What you should do
Using the data below, determine the number of lines that include the string "site". Write only that number.

Excerpted data
- Opening Delimiter -

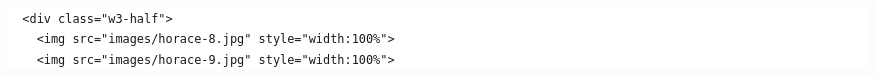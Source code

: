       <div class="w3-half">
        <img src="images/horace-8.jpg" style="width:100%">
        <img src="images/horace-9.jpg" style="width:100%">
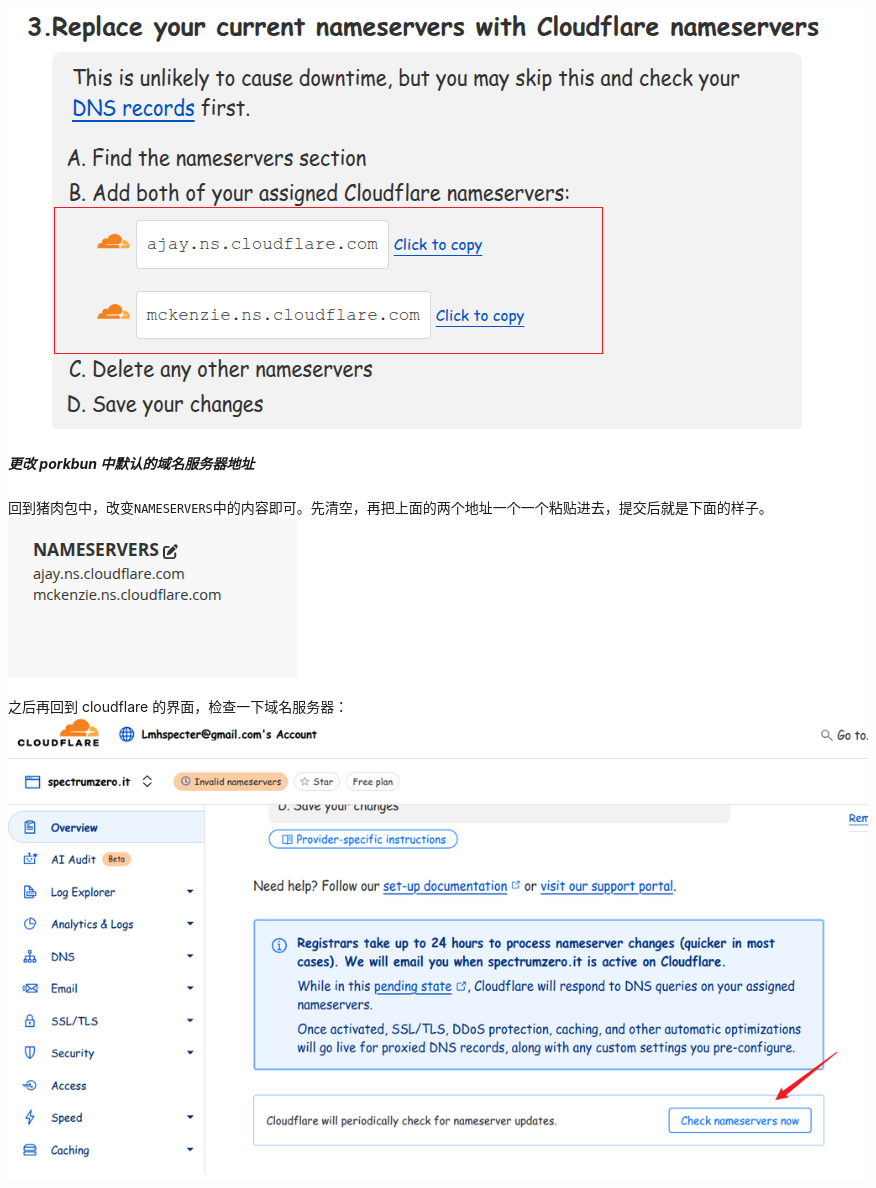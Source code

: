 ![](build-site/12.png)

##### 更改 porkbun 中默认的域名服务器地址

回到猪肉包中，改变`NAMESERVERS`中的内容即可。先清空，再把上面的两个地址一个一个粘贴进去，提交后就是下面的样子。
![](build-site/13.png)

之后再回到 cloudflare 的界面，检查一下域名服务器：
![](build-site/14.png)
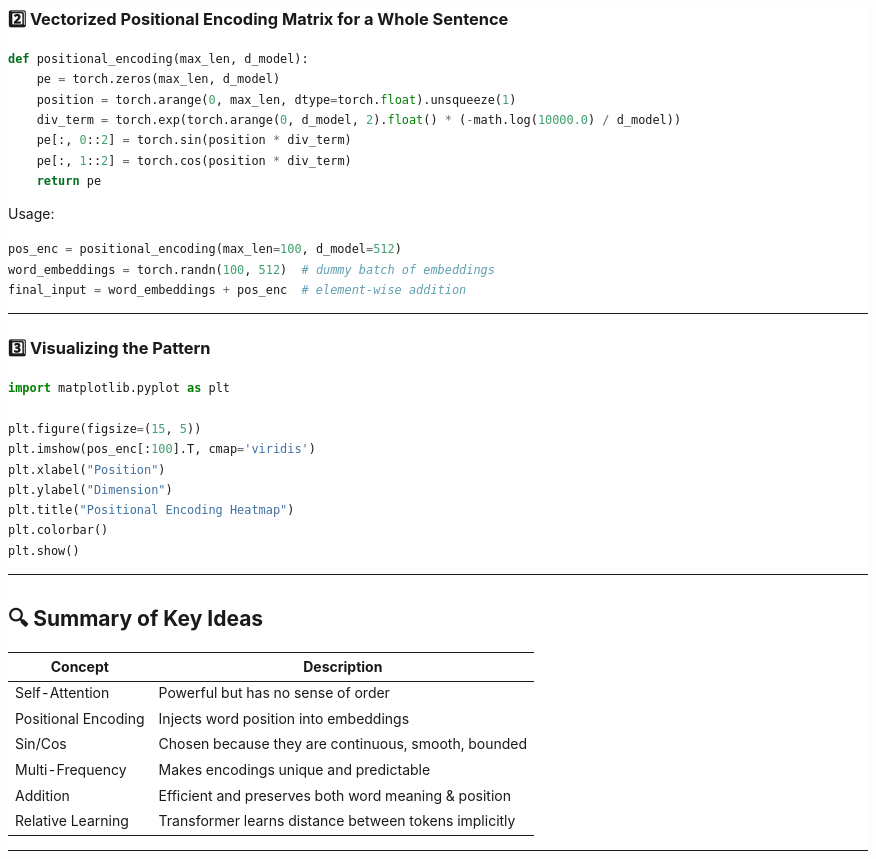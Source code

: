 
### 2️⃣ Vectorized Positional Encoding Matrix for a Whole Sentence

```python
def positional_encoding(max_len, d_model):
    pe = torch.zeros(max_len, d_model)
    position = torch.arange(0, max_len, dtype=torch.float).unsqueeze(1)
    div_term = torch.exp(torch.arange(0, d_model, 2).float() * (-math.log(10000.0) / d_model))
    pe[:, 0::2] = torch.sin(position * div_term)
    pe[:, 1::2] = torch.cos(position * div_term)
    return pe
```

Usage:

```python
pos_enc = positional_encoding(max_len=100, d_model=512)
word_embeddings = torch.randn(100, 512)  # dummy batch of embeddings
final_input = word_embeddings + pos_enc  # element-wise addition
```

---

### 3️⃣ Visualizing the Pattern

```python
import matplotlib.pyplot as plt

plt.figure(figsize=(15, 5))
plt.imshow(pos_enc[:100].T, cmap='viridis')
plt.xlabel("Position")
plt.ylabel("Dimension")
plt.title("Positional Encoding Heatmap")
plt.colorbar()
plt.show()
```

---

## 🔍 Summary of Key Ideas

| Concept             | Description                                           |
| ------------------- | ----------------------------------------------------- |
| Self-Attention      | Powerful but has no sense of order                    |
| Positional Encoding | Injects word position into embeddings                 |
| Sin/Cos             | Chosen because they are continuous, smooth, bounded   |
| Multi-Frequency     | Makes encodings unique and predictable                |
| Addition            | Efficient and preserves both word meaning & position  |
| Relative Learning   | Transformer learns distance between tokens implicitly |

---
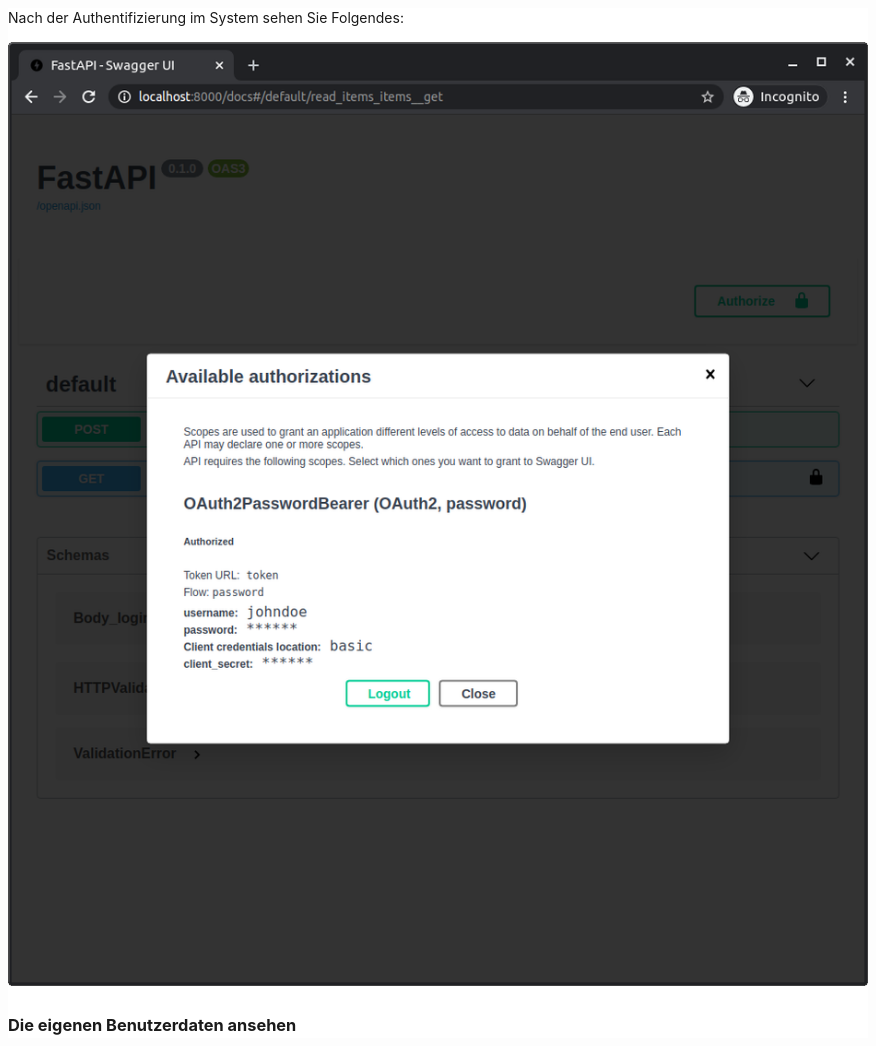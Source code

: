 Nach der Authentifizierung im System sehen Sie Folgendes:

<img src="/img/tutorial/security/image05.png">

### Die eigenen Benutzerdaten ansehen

- Closing Delimiter -

Written response
3